February 2016
Monthly Archive
Feb 29, 2016

This past year for Christmas, I asked J to buy me the same desktop radio and water boiler he has in his office: the radio for playing classical music while I work and the water boiler to provide a ready supply of hot water for tea. Yesterday, I completed my home office setup by adding some stacking mugs and a bamboo tea box to organize my supply of green and herbal teas: a simple addition that makes my home office more organized and visually appealing.
I type these words, I’m listening to classical guitar music while sipping a cup of pomegranate white tea, the simple addition of music and hot beverages making my home office much cozier and conducive to productivity. Controlling one’s environment is an important part of honing one’s habits, and I find myself more willing to spend hours at my desk working now that I have both music and hot beverages close at hand.
Feb 25, 2016

It’s been a strange winter, with the weather coming in fits and starts. After last winter’s record-breaking snowfall, everyone seems relieved to navigate bare streets and sidewalks…but a winter almost entirely devoid of snow still seems eerily unnatural.

Last night we had a rainstorm with high winds and thunder, today the temperature soared into the 60s, and tomorrow will dip back toward freezing. Even with a spare set of boots in my office and an extra pair of shoes in my car, I never know how to dress, the climate of “yesterday” never quite matching the weather of “today.”
This afternoon after my office hour, I took a stroll around campus, ostensibly to swap my too-warm boots for the shoes in my car. On the way, I saw witch hazel blooming in its usual spot, but more than a week earlier than it has in the past. In snowier seasons, the first sight of anything blooming comes as a revelation; this year, it only seems odd. Last year was too snowy and this year too warm: like Goldilocks, I feel disoriented and out-of-sorts on an ambling search for Just Right.
Feb 6, 2016

I’ve lived in New England long enough to notice that the day after a snowstorm is often sunny. Yesterday while the snow fell, the sky was dishrag gray, but this morning the sky was blue and cloudless: crystalline.

These clear blue days after snowstorms always feel like a kind of consolation: Mother Nature’s way of apologizing. After you’ve hunkered down through the throes of a storm, you’ll be rewarded the morning after with perfect weather for digging out. Even if the day after a snowstorm is cold, the sun quickly gets down to the business of melting, so if you’re diligent about clearing most of the snow from your car, sidewalks, and other surfaces, the sun will take care of the rest.
Yesterday’s snow was wet and heavy, so today our neighborhood is dotted with downed branches and an occasional toppled tree. Wet and heavy snow is the most likely to take down power lines, but we weathered the storm without losing power. Today the trees around our house were particularly picturesque, with each twig highlighted with a bold stroke of white. Soon enough, the snow will fall from the trees and grow dirty underfoot, but today, our neighborhood looked like it had been slathered with a thick layer of white frosting.

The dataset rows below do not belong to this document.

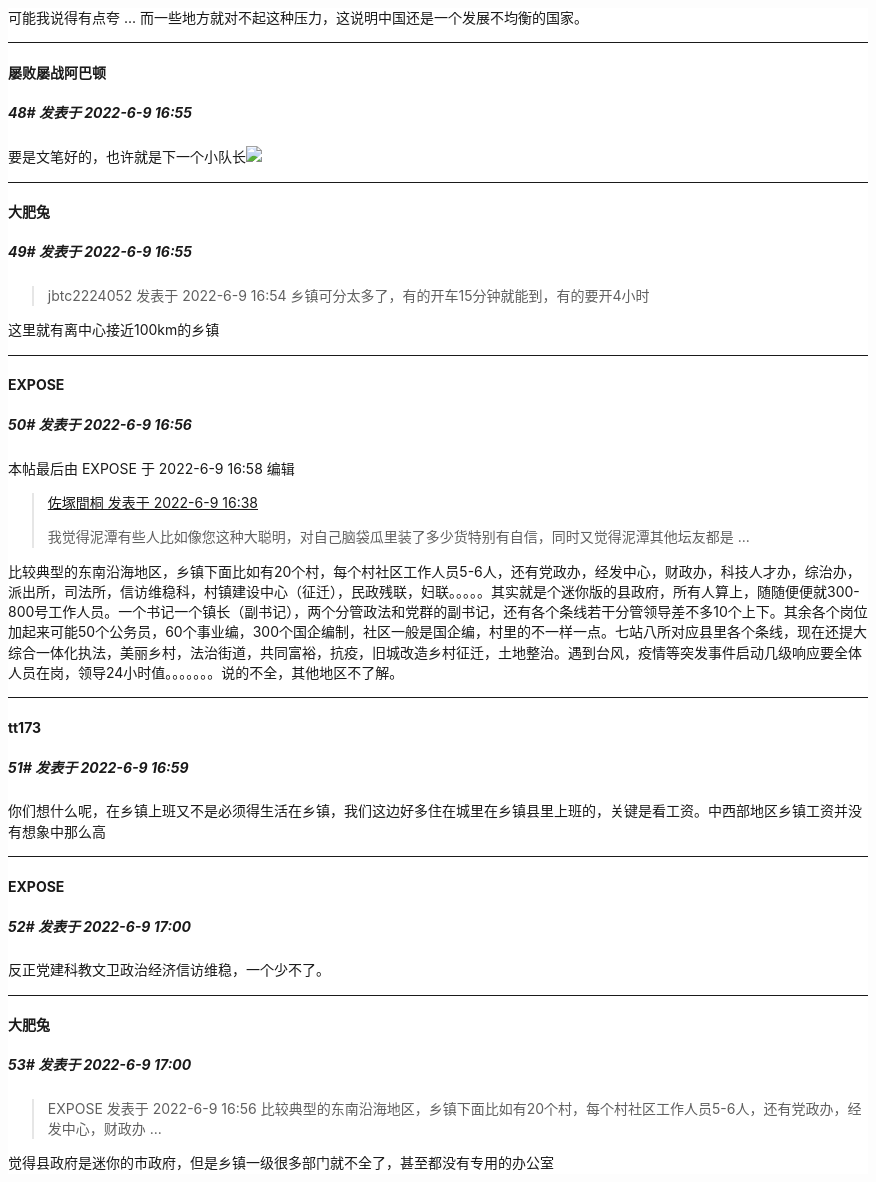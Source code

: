 可能我说得有点夸 ...</blockquote>
而一些地方就对不起这种压力，这说明中国还是一个发展不均衡的国家。

*****

####  屡败屡战阿巴顿  
##### 48#       发表于 2022-6-9 16:55

要是文笔好的，也许就是下一个小队长<img src="https://static.saraba1st.com/image/smiley/face2017/054.png" referrerpolicy="no-referrer">

*****

####  大肥兔  
##### 49#       发表于 2022-6-9 16:55

<blockquote>jbtc2224052 发表于 2022-6-9 16:54
乡镇可分太多了，有的开车15分钟就能到，有的要开4小时</blockquote>
这里就有离中心接近100km的乡镇

*****

####  EXPOSE  
##### 50#       发表于 2022-6-9 16:56

 本帖最后由 EXPOSE 于 2022-6-9 16:58 编辑 
<blockquote><a href="httphttps://bbs.saraba1st.com/2b/forum.php?mod=redirect&amp;goto=findpost&amp;pid=56193338&amp;ptid=2074620" target="_blank">佐塚間桐 发表于 2022-6-9 16:38</a>

我觉得泥潭有些人比如像您这种大聪明，对自己脑袋瓜里装了多少货特别有自信，同时又觉得泥潭其他坛友都是 ...</blockquote>
比较典型的东南沿海地区，乡镇下面比如有20个村，每个村社区工作人员5-6人，还有党政办，经发中心，财政办，科技人才办，综治办，派出所，司法所，信访维稳科，村镇建设中心（征迁），民政残联，妇联。。。。。其实就是个迷你版的县政府，所有人算上，随随便便就300-800号工作人员。一个书记一个镇长（副书记），两个分管政法和党群的副书记，还有各个条线若干分管领导差不多10个上下。其余各个岗位加起来可能50个公务员，60个事业编，300个国企编制，社区一般是国企编，村里的不一样一点。七站八所对应县里各个条线，现在还提大综合一体化执法，美丽乡村，法治街道，共同富裕，抗疫，旧城改造乡村征迁，土地整治。遇到台风，疫情等突发事件启动几级响应要全体人员在岗，领导24小时值。。。。。。。说的不全，其他地区不了解。

*****

####  tt173  
##### 51#       发表于 2022-6-9 16:59

你们想什么呢，在乡镇上班又不是必须得生活在乡镇，我们这边好多住在城里在乡镇县里上班的，关键是看工资。中西部地区乡镇工资并没有想象中那么高

*****

####  EXPOSE  
##### 52#       发表于 2022-6-9 17:00

反正党建科教文卫政治经济信访维稳，一个少不了。

*****

####  大肥兔  
##### 53#       发表于 2022-6-9 17:00

<blockquote>EXPOSE 发表于 2022-6-9 16:56
比较典型的东南沿海地区，乡镇下面比如有20个村，每个村社区工作人员5-6人，还有党政办，经发中心，财政办 ...</blockquote>
觉得县政府是迷你的市政府，但是乡镇一级很多部门就不全了，甚至都没有专用的办公室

This winter has been remarkably mild, so it’s almost a relief to have a bit of snow on the ground to brighten an otherwise drab winter landscape. A fresh blanket of snow is like a fresh coat of paint that reflects and magnifies the sunlight so many of us crave. A bleak winter landscape without snow looks stark and naked, but a layer of snow brightens everything it touches.
Feb 3, 2016

Starting a new semester always feels like plunging into a bottomless lake: you’re instantly subsumed into a dizzying blur of motion, and it takes a while to find your equilibrium. I sometimes wonder what it is like for folks who work a regular job where every day is pretty much like the last, without the excitement and upheaval of starting over, again, every three months or so. It there comfort in being settled into a predictable routine, or does that routine quickly become a daily slog?

After several years of teaching nothing but first-year writing, this semester I’m teaching a 200-level literature class on “The American Short Story.” I taught a similar adult education class in New Hampshire years ago, but what worked with a small group of adults meeting one night a week after work doesn’t necessarily play to a brimming classroom of 18- to 20-something-year-olds. When you teach a class for the first time in a long time, it’s easy to doubt both your knowledge and abilities: is teaching a skill you always remember, like riding a bike, or can you grow so rusty, you forget how to do it over time?

Preparation is essential to good teaching: the classes where you walk in and try to “wing it” are invariably the ones where everything goes wrong. But there is such a thing as over-preparation. When I look back on the detailed class-plans I crafted for that long-ago adult ed course, I’m amazed I ever had time to be so organized. In retrospect, I realize my typewritten plans were designed for my own more than my students’ benefit: having pages of notes as a safety net made me feel more confident even if I never actually referred to them in class.

Looking back on that long-ago adult education class, I remember how the best sessions took on a life of their own, my students steering the discussion into corners my notes never anticipated. I suppose that’s how teaching goes on the good days: you prepare your script, then you let yourself improvise as the moment unfolds. Plunged into the dizzying blur of the present moment, you kick your legs and flail your arms, relieved to realize you never forgot how to swim.